What the task requires — In the listing below, the answer starts at the line that has "[Effects of science" and stops after the line that has "Rethinking Learning in"; please repeat that part exactly and nothing more.

Records —
__________________________________________________

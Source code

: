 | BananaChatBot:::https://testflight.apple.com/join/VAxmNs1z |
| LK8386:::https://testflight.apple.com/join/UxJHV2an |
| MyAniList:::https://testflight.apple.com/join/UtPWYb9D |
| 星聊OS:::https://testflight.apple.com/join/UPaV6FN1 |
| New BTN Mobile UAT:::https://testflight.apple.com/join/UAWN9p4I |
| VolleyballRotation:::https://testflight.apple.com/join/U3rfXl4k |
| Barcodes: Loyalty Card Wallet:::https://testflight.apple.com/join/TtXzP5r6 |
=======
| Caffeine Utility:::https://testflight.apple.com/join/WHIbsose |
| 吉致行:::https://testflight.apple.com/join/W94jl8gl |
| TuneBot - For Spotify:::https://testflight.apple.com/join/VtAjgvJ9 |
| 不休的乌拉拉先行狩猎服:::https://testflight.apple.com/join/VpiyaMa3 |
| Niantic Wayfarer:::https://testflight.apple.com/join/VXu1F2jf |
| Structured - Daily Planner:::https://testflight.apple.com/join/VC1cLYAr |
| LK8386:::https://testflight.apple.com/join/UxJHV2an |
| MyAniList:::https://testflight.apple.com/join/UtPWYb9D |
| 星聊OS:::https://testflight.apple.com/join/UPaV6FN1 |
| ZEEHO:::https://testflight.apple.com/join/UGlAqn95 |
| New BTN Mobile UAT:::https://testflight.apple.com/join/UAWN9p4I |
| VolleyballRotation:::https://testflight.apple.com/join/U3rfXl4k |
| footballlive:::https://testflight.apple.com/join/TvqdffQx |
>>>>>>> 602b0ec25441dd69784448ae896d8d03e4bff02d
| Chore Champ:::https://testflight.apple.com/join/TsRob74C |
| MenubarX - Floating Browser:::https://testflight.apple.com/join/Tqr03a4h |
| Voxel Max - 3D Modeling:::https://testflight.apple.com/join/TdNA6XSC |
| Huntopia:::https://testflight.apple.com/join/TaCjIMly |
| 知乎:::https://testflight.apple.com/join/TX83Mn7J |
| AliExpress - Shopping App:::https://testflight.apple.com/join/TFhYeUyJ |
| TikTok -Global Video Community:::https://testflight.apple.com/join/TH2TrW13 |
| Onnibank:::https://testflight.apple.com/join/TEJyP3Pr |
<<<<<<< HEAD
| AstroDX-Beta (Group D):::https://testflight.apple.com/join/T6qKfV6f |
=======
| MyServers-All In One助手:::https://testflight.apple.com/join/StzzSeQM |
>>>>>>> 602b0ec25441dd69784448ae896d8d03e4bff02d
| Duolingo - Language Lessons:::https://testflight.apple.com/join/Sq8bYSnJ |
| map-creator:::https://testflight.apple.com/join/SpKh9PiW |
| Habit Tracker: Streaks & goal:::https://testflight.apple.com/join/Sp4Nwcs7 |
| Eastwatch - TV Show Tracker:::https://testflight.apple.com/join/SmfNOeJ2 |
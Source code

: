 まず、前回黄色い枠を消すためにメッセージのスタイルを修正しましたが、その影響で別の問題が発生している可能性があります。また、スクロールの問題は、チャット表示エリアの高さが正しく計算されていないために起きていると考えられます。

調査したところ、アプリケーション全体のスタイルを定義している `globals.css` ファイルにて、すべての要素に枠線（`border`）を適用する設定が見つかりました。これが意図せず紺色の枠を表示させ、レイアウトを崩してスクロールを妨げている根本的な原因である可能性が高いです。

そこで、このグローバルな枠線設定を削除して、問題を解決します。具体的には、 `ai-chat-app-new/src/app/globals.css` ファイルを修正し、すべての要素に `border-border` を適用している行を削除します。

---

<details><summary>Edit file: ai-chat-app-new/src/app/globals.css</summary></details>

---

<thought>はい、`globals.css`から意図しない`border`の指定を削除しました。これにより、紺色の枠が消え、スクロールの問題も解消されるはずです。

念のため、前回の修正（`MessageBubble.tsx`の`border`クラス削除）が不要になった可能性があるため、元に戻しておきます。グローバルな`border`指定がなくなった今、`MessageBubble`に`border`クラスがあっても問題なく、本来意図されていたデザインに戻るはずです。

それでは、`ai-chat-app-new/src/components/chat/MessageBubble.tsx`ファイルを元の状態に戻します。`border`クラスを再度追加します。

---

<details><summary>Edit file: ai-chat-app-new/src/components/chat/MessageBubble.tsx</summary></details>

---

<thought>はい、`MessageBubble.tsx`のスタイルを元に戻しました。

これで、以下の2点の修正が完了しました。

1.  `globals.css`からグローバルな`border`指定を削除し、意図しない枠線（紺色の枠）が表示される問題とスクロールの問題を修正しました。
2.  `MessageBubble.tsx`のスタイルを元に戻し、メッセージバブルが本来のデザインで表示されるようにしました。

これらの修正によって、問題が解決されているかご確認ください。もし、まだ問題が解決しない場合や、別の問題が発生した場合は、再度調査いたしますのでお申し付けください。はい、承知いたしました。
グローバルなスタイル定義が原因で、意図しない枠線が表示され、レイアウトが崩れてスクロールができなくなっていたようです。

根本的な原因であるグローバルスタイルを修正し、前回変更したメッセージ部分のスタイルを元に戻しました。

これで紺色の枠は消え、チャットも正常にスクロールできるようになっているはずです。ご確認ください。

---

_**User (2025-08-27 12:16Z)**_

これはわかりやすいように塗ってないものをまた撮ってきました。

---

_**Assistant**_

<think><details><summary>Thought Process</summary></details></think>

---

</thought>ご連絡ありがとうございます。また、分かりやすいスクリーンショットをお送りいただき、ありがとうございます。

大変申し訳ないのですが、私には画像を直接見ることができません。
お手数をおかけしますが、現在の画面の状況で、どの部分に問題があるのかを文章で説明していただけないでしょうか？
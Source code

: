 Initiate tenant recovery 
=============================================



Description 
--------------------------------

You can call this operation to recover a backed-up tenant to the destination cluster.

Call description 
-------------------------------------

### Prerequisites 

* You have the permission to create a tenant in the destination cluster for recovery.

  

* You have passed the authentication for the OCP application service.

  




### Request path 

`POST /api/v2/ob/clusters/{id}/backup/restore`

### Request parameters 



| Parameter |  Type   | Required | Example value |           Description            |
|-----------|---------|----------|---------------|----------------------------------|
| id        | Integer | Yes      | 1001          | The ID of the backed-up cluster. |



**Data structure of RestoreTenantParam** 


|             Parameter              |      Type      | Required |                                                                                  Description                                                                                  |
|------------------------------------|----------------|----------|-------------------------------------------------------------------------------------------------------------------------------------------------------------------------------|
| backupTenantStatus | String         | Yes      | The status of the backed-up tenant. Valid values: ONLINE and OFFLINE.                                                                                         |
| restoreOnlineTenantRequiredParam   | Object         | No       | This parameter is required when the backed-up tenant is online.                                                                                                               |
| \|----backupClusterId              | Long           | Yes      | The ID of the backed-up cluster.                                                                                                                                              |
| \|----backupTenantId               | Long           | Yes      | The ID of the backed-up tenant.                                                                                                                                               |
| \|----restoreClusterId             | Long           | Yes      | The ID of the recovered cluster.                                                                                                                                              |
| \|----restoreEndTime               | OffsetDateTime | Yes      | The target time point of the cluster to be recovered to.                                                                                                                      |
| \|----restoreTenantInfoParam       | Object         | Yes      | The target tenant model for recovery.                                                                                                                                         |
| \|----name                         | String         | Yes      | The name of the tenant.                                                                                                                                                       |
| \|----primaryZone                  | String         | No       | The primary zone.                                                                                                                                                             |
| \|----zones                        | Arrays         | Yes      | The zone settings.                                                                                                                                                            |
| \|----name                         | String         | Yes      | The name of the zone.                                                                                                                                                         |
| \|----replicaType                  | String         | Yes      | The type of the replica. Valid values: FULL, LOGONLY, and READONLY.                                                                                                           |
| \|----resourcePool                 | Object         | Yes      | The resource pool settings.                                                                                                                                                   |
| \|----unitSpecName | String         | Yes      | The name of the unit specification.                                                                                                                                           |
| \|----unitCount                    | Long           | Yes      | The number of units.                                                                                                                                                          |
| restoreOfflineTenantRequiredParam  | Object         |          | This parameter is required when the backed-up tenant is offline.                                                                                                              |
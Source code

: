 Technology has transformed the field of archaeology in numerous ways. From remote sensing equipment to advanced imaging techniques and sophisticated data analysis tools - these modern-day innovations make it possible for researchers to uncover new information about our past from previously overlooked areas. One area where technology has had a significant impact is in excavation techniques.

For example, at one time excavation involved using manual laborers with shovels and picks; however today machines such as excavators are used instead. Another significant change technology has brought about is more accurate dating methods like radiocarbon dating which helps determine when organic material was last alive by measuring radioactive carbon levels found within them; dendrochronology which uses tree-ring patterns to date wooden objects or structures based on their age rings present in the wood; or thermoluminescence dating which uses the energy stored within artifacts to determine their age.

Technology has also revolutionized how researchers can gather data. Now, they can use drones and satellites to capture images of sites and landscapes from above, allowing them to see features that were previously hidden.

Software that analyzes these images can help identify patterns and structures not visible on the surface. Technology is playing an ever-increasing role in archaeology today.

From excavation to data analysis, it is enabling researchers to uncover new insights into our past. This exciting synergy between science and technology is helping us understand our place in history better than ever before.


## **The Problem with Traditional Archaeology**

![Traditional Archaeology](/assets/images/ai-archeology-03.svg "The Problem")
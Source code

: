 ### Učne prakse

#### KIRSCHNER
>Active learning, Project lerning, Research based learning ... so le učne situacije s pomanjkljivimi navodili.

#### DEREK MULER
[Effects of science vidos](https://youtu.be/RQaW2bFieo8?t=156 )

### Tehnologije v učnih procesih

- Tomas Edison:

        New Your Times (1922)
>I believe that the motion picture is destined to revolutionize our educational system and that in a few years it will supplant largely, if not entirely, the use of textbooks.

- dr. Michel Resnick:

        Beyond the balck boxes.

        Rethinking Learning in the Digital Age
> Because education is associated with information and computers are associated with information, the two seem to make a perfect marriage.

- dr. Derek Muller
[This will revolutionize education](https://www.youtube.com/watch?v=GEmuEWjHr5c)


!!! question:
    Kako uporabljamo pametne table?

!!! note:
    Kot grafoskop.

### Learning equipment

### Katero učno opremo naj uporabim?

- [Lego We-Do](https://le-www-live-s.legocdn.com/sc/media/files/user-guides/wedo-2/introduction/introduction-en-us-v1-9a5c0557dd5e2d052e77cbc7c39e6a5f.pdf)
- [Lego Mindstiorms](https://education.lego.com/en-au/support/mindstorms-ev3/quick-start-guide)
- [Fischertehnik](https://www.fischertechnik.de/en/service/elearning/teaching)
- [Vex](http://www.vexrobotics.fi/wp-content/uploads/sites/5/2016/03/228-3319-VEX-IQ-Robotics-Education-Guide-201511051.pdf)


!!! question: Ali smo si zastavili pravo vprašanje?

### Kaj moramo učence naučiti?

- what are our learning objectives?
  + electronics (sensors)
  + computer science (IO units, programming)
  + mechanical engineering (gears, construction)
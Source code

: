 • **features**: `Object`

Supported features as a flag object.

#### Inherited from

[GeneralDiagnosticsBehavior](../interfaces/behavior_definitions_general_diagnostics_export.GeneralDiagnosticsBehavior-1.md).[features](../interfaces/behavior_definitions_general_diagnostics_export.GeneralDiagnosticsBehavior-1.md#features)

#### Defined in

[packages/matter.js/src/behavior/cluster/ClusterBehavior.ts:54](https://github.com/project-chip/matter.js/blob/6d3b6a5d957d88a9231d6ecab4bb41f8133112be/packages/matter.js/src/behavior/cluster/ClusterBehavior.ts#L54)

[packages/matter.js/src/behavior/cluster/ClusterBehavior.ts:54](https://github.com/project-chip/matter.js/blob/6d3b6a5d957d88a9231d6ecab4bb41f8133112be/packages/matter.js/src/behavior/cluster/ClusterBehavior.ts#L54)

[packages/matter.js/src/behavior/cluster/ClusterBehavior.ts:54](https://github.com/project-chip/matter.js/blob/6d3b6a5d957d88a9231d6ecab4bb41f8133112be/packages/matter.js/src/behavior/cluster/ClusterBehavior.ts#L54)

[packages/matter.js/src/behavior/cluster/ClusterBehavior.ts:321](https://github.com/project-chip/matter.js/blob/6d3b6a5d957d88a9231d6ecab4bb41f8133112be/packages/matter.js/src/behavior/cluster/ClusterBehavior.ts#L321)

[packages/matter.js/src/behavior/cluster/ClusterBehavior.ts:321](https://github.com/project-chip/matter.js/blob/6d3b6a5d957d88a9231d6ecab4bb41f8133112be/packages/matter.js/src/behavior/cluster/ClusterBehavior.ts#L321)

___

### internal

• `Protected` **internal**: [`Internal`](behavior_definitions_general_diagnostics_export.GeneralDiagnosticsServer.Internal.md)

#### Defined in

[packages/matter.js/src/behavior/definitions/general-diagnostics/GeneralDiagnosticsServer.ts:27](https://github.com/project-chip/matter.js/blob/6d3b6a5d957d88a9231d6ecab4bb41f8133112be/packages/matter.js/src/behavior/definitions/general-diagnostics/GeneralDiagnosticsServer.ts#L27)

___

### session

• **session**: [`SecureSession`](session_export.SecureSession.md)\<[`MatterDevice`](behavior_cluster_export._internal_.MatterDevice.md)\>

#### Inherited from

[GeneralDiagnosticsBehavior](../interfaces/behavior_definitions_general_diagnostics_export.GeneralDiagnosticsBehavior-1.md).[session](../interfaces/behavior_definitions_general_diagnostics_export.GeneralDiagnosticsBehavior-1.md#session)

__________________________________________________

Exercise output —
[Effects of science vidos](https://youtu.be/RQaW2bFieo8?t=156 )

### Tehnologije v učnih procesih

- Tomas Edison:

        New Your Times (1922)
>I believe that the motion picture is destined to revolutionize our educational system and that in a few years it will supplant largely, if not entirely, the use of textbooks.

- dr. Michel Resnick:

        Beyond the balck boxes.

        Rethinking Learning in the Digital Age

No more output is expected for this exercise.